Just as there was no notice that CPT's and PCB's imported separately were included in the investigation and resultant determination, so also there was none that the classification of CPT's and PCB's as in or out of the case was to be made according to their end use in the United States. This was contrary to the usual customs rule, United States v. Citroen, supra, and if it was to be done, notice should have been given. We are referred to no provision of statute, regulation, or case law, making such a result automatic.

I would never represent that the former customs courts were impeccable in their approach to customs law, but one fault they avoided. They did not indulge in result-oriented jurisprudence. If they erred in that regard, it was in the opposite direction. At times importers, especially in pre-TSUS days, were "stuck" with duties far higher than they had anticipated, because of some overlooked aspect of the merchandise that was economically unimportant but controlled its tariff classification and rate of duty. On the other hand, importers occasionally discovered some loophole to avoid high duties intended to apply to their products, by altering them in some respect, insignificant except for its tariff effect. This state of uncertainty was considered to be a "nontariff barrier." In both cases, courts exhibited a fine disregard for the benefit or ill their interpretations caused the body politic. TSUS attempted to, and largely succeeded in, correcting this by taking tariff classification away from the courts with an enormous list of eo nomine classifications that could not be ignored: at least, could not be until now. To say that an eo nomine classification of a part can be ignored, and the part, because of its end use treated as the whole, unfinished, is a shattering blow to post-TSUS jurisprudence, and its effort to remove "nontariff barriers."

Customs law has ceased to be a matter of domestic interest only, as Congress so disastrously treated it in 1930, with the odious Smoot-Hawley Tariff Act of that year. It is a matter of international concern. This is particularly true of antidumping and countervailing duties. They have long been matters dealt with in the GATT, and it has been difficult to reconcile our, at times, drastic laws with internationally recognized standards of fair dealing. Congress has undertaken to master this problem in part by codifying procedures other countries can notice and rely on, and in part by "judicializing" the process so that procedural, as well as substantive, rights can be recognized and enforced in courts.

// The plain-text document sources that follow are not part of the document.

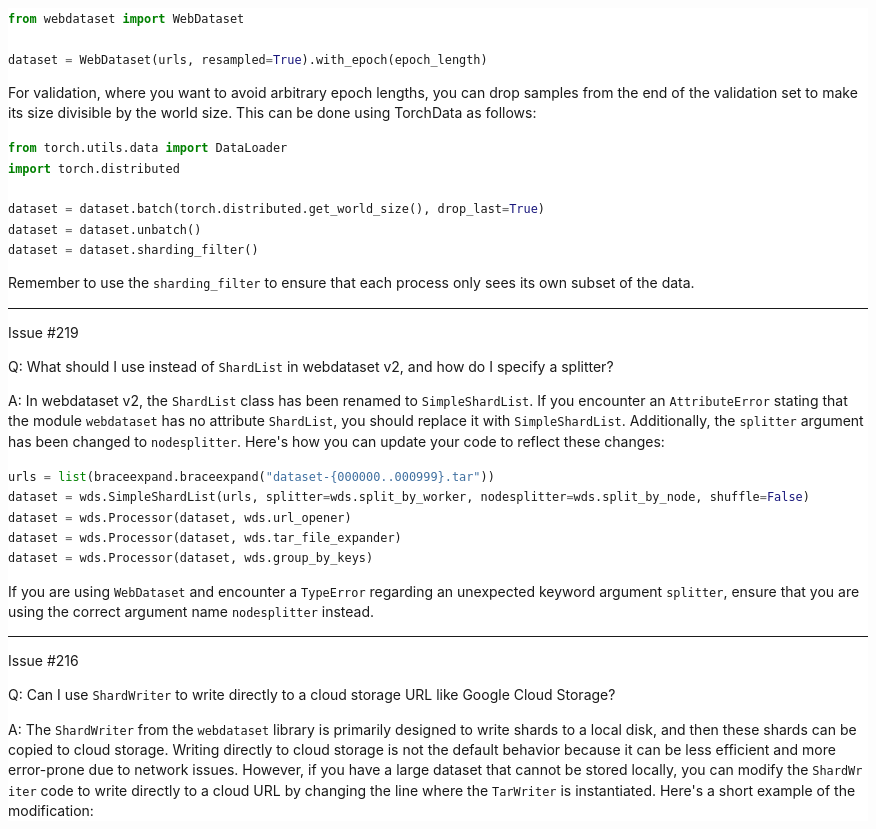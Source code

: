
 ```python
from webdataset import WebDataset

dataset = WebDataset(urls, resampled=True).with_epoch(epoch_length)
```

For validation, where you want to avoid arbitrary epoch lengths, you can drop
samples from the end of the validation set to make its size divisible by the
world size. This can be done using TorchData as follows:

```python
from torch.utils.data import DataLoader
import torch.distributed

dataset = dataset.batch(torch.distributed.get_world_size(), drop_last=True)
dataset = dataset.unbatch()
dataset = dataset.sharding_filter()
```

Remember to use the `sharding_filter` to ensure that each process only sees its own subset of the data.

------------------------------------------------------------------------------

Issue #219

Q: What should I use instead of `ShardList` in webdataset v2, and how do I specify a splitter?

A: In webdataset v2, the `ShardList` class has been renamed to
`SimpleShardList`. If you encounter an `AttributeError` stating that the module
`webdataset` has no attribute `ShardList`, you should replace it with
`SimpleShardList`. Additionally, the `splitter` argument has been changed to
`nodesplitter`. Here's how you can update your code to reflect these changes:

```python
urls = list(braceexpand.braceexpand("dataset-{000000..000999}.tar"))
dataset = wds.SimpleShardList(urls, splitter=wds.split_by_worker, nodesplitter=wds.split_by_node, shuffle=False)
dataset = wds.Processor(dataset, wds.url_opener)
dataset = wds.Processor(dataset, wds.tar_file_expander)
dataset = wds.Processor(dataset, wds.group_by_keys)
```

If you are using `WebDataset` and encounter a `TypeError` regarding an
unexpected keyword argument `splitter`, ensure that you are using the correct
argument name `nodesplitter` instead.

------------------------------------------------------------------------------

Issue #216

Q: Can I use `ShardWriter` to write directly to a cloud storage URL like Google Cloud Storage?

A: The `ShardWriter` from the `webdataset` library is primarily designed to
write shards to a local disk, and then these shards can be copied to cloud
storage. Writing directly to cloud storage is not the default behavior because
it can be less efficient and more error-prone due to network issues. However, if
you have a large dataset that cannot be stored locally, you can modify the
`ShardWriter` code to write directly to a cloud URL by changing the line where
the `TarWriter` is instantiated. Here's a short example of the modification:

It was doubtless a mistake to omit CPT's and PCB's, imported separately, from the 1983 proceeding respecting Korean color televisions. It was, mistake or not, a decision businessmen must have relied on in making business decisions, and Commerce must live with it. It is a worse mistake, especially in light of the background, to impute to the original authors of the investigation an intent they never expressed until 1986, and then in order to correct the mistake they made in 1983. Result-oriented jurisprudence could not find a worse place in which to raise its head.